The amount Canadians spend on health care is set to rise rapidly over the next two decades, according to a study by the C.D. Howe Institute
Chronic Healthcare Spending Disease: A Macro Diagnosis and Prognosis examines the trajectory of total health-care spending —public and private — in Canada and the policy choices Canadians must make in response.
The authors estimate the extent to which health-care spending is going to absorb a greater fraction of income than Canadians have experienced to date under two scenarios: a baseline scenario drawn from historical experience and an optimistic scenario, which assumes an unprecedented improvement in the efficiency and effectiveness of the health care system and large improvement in potential economic growth.
The baseline scenario expects health-care spending to rise from 12 per cent of gross domestic product (GDP) in 2009 to 19 per cent in 2031. The annual increase in nominal health-care spending per capita would rise from about $250 in the last decade to $675 in the 2020s. This would raise the total annual spending per capita after inflation from $4,900 per head in 2009 to $10,700 in 2031.
In the optimistic case, even with new policies and cost-reducing technologies to bring down the cost of health care, the rise in spending is still significant because it would bring the spending ratio to over 15 per cent of GDP by 2031, found the study.

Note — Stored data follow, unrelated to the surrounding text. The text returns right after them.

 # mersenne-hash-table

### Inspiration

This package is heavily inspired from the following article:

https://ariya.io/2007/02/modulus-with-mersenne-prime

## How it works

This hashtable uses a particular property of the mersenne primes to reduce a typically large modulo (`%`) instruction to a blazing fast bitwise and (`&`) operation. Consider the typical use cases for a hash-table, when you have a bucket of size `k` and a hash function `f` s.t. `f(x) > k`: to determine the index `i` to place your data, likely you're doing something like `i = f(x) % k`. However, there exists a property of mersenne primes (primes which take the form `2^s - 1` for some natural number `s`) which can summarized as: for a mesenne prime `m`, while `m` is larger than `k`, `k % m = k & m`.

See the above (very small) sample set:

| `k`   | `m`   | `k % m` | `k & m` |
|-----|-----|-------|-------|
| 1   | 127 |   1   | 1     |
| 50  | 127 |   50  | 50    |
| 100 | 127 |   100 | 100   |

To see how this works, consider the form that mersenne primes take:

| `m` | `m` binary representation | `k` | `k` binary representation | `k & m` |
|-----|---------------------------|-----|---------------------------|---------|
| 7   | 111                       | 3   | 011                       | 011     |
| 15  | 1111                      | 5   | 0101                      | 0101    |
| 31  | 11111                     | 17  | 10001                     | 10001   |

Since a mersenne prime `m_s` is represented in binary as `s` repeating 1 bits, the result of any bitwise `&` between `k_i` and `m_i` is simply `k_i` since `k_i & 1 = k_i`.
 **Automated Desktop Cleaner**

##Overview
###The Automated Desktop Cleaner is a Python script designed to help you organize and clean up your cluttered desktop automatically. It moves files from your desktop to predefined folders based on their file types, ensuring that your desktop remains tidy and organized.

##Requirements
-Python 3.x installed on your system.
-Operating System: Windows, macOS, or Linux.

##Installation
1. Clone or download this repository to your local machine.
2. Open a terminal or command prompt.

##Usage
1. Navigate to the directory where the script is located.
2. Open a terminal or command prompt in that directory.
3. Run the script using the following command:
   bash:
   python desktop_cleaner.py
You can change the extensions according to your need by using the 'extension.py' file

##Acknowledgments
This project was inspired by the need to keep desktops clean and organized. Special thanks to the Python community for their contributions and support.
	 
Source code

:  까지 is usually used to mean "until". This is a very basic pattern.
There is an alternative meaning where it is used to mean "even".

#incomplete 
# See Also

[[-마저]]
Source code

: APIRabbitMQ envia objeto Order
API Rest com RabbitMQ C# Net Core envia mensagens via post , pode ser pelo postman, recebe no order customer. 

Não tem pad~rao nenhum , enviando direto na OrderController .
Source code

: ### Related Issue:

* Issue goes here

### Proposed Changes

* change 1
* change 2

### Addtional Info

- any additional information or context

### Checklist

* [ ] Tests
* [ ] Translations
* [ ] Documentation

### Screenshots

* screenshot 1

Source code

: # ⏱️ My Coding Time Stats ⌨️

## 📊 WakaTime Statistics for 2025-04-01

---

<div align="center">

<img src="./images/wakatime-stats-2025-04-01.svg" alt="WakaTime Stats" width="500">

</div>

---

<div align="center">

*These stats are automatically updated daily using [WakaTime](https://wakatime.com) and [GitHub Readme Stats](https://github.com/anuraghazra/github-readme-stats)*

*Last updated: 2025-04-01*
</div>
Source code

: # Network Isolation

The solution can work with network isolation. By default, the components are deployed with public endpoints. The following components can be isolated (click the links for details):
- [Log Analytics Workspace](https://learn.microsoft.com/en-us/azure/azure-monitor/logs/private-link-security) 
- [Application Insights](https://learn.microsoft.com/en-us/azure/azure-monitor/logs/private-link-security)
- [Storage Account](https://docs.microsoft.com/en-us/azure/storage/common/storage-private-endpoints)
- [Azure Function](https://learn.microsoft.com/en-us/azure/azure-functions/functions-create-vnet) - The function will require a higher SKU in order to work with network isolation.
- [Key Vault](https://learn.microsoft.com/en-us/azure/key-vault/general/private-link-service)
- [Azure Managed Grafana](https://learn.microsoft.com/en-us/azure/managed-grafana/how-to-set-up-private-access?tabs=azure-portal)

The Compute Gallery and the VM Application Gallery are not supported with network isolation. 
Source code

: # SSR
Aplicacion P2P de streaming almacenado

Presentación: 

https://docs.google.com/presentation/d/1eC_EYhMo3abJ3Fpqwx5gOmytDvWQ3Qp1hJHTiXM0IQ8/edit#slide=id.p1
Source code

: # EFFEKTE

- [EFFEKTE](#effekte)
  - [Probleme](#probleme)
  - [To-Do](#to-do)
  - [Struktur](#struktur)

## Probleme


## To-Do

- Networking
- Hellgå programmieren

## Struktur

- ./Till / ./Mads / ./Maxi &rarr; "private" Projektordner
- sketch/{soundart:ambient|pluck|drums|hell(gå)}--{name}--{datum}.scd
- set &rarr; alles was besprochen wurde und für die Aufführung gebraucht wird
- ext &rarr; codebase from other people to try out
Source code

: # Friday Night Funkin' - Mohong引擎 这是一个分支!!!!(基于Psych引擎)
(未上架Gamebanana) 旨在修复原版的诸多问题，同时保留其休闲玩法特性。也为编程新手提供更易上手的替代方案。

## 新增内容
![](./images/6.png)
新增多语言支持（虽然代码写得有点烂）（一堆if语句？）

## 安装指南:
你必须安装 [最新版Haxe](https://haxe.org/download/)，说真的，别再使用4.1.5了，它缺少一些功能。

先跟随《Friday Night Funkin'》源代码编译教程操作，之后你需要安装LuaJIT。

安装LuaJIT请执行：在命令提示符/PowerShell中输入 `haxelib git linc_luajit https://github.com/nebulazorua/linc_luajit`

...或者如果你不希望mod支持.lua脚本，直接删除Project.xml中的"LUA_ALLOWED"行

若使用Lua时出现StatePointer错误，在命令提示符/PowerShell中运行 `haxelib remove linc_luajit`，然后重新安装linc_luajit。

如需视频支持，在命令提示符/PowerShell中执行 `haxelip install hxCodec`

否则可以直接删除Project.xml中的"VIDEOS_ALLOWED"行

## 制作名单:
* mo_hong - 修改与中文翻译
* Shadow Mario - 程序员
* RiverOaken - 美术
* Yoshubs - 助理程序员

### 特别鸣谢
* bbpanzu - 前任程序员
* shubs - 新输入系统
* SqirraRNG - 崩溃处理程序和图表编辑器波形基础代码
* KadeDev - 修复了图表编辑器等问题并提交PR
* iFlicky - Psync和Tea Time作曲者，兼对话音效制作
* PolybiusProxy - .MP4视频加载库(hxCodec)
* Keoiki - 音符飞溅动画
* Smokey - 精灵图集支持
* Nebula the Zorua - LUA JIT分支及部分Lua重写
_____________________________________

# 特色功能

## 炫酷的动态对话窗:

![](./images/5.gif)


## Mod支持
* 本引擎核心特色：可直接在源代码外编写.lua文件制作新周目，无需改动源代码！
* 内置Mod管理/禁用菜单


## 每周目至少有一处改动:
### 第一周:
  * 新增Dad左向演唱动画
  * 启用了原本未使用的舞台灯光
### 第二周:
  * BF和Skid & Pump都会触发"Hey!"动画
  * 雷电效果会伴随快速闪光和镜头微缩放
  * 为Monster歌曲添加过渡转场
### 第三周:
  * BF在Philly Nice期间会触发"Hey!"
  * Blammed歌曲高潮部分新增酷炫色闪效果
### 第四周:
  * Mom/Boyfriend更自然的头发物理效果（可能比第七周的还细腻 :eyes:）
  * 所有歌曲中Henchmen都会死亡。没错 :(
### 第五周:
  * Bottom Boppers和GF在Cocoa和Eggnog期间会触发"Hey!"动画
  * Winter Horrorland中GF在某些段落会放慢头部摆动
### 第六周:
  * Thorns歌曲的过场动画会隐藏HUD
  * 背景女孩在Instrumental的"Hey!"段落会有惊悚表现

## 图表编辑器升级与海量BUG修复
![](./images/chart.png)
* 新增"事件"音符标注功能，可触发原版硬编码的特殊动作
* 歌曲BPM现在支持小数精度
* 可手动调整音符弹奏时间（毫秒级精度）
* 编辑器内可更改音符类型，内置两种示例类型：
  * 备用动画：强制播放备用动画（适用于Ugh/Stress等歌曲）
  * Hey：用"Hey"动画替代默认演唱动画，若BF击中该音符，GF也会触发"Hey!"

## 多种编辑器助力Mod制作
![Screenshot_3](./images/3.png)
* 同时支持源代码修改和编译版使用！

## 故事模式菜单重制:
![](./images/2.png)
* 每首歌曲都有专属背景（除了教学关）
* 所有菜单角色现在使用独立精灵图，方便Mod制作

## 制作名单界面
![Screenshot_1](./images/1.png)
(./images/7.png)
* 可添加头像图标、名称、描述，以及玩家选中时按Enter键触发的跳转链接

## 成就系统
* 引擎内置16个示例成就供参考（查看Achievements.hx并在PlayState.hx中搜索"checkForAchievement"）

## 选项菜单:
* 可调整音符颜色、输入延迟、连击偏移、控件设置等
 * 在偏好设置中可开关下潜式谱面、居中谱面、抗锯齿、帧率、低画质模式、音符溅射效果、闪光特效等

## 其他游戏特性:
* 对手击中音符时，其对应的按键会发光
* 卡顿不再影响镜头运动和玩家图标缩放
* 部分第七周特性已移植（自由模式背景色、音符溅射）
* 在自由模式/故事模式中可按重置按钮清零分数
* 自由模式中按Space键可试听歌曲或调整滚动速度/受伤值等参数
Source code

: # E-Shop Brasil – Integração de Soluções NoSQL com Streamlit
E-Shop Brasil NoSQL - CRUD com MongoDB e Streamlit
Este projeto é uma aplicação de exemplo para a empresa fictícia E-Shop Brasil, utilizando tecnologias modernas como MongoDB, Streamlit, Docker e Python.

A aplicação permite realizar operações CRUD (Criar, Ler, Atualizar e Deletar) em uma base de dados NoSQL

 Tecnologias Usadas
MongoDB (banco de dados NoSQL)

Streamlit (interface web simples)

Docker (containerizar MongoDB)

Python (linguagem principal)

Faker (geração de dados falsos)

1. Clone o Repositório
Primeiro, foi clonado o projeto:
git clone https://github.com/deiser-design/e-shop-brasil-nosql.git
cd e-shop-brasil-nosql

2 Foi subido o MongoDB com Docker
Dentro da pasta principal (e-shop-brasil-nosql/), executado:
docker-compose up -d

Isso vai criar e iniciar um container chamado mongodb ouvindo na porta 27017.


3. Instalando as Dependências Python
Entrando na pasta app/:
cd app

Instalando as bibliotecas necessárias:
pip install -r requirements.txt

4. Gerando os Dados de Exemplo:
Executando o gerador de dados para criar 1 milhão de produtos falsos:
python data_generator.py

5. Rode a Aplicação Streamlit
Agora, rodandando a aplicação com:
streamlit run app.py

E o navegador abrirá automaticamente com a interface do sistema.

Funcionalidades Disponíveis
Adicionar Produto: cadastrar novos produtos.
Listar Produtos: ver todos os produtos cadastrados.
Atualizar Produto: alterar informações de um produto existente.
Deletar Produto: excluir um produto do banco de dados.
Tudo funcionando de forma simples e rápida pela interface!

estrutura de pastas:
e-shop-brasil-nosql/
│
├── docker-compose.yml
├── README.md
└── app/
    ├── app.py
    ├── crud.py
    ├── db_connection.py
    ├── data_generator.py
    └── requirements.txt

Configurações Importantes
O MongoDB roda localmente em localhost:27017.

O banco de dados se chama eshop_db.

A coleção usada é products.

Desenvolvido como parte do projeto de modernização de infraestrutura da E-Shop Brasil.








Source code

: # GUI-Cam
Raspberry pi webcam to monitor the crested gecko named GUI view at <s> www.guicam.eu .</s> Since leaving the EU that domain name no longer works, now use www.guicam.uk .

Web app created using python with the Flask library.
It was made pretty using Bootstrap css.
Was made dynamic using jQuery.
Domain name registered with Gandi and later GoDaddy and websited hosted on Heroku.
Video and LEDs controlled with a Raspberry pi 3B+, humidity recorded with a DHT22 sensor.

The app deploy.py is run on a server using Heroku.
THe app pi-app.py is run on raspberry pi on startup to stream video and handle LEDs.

Canadians must choose some combination of a sharp reduction in public services, other than health care; increased taxes to finance the public share of health-care spending; increased individual spending on health care services currently insured by provinces through some form of co-payment or through delisting of services that are currently publicly financed; or a degradation of publicly insured health care standards — longer queues and poorer quality services, found the study.
"None of them are very easy... the reason we did this (study) is because unless we get on with thinking about it and beginning to make those decisions, then we're going to run into real trouble," said David Dodge, co-author of the study.
Health care in Canada is delivered through a publicly funded system, which covers all medically necessary hospital and physician care and curbs the role of private medicine.
Health-care spending has been rising about six per cent per year under a deal that added $41.3 billion of federal funding over 10 years. But the deal between the federal and provincial governments expires in 2014 and Ottawa is unlikely to be as generous in the future as it deals with slower growth.